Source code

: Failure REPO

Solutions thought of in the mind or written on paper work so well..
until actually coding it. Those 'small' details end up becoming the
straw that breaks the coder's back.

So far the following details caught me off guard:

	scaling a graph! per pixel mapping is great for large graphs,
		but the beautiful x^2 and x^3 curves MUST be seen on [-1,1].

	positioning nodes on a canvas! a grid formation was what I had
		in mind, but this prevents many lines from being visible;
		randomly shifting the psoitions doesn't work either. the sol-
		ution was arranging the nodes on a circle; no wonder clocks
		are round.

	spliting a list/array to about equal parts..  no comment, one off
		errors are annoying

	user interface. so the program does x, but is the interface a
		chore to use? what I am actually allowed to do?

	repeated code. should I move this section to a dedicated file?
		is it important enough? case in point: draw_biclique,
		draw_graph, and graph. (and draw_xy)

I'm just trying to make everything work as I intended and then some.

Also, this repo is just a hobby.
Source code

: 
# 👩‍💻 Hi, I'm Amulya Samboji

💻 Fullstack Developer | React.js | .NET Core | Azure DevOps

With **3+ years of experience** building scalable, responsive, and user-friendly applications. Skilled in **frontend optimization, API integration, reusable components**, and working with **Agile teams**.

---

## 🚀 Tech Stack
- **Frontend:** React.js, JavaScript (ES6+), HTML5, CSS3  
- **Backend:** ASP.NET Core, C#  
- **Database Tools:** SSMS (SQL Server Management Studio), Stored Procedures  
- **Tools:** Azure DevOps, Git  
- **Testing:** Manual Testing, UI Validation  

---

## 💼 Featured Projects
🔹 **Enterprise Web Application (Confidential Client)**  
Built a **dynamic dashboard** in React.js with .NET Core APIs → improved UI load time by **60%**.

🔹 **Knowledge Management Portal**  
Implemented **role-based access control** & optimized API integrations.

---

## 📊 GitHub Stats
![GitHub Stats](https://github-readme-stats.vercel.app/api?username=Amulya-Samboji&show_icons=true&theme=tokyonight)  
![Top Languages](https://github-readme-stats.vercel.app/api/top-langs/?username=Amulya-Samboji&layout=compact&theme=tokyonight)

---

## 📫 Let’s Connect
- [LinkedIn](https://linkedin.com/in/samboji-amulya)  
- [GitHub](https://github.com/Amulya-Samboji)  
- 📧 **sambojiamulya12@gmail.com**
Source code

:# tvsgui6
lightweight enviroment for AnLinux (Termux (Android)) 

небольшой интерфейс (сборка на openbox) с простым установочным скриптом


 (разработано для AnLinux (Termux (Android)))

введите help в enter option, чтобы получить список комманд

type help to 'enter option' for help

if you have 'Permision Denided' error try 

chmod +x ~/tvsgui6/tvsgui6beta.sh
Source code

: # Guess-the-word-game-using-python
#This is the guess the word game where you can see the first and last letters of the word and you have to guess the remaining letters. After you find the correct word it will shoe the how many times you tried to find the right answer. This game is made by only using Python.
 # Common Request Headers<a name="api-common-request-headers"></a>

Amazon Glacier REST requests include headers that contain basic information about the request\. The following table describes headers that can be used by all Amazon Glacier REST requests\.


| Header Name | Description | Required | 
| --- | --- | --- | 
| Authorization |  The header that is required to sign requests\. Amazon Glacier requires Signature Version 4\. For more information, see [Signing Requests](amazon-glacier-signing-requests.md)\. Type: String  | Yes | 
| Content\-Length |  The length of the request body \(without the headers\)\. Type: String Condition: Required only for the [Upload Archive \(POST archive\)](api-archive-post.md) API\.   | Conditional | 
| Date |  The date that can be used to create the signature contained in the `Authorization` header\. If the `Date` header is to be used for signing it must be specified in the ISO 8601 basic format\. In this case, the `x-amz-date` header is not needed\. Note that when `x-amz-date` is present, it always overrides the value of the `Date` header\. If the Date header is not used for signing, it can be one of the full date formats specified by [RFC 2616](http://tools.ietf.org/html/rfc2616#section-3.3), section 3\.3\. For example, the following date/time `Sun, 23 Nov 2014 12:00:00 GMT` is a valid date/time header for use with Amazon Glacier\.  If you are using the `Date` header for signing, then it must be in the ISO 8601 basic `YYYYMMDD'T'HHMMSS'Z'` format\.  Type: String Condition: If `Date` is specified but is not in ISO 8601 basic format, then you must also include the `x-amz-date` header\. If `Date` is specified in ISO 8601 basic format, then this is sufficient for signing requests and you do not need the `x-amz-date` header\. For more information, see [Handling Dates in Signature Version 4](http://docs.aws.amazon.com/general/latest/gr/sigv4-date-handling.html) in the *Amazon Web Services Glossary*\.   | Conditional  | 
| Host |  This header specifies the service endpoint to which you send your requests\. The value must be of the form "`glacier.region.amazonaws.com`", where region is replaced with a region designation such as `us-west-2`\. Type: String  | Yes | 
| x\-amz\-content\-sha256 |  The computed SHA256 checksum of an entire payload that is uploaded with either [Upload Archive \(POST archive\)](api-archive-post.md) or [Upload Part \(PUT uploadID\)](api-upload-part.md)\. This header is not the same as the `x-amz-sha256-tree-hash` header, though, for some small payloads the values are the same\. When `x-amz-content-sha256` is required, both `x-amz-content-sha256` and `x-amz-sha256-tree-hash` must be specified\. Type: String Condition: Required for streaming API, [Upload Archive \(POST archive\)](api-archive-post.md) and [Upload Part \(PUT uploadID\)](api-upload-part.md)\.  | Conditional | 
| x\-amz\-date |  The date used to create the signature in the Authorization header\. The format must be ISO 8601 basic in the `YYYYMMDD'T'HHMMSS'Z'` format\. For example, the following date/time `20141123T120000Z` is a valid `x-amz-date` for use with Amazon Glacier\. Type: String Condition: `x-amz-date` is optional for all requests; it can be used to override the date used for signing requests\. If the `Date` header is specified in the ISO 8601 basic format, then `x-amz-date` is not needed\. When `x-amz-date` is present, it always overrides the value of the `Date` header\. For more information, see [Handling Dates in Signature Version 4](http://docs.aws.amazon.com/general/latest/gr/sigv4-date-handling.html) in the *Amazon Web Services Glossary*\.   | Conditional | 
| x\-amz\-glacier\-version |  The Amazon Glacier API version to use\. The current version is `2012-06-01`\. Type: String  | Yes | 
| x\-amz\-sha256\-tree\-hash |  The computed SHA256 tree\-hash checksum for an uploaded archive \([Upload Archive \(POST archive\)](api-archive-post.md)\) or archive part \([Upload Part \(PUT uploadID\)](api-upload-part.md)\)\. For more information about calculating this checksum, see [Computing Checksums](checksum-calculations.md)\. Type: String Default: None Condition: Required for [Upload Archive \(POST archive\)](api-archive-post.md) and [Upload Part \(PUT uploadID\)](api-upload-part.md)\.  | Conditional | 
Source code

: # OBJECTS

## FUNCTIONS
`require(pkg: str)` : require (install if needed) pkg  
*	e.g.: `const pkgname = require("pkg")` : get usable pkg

About this exercise: Show a copy of each line from the records above in which the string "Management" occurs.

Task result:
- **Database Tools:** SSMS (SQL Server Management Studio), Stored Procedures  
🔹 **Knowledge Management Portal**  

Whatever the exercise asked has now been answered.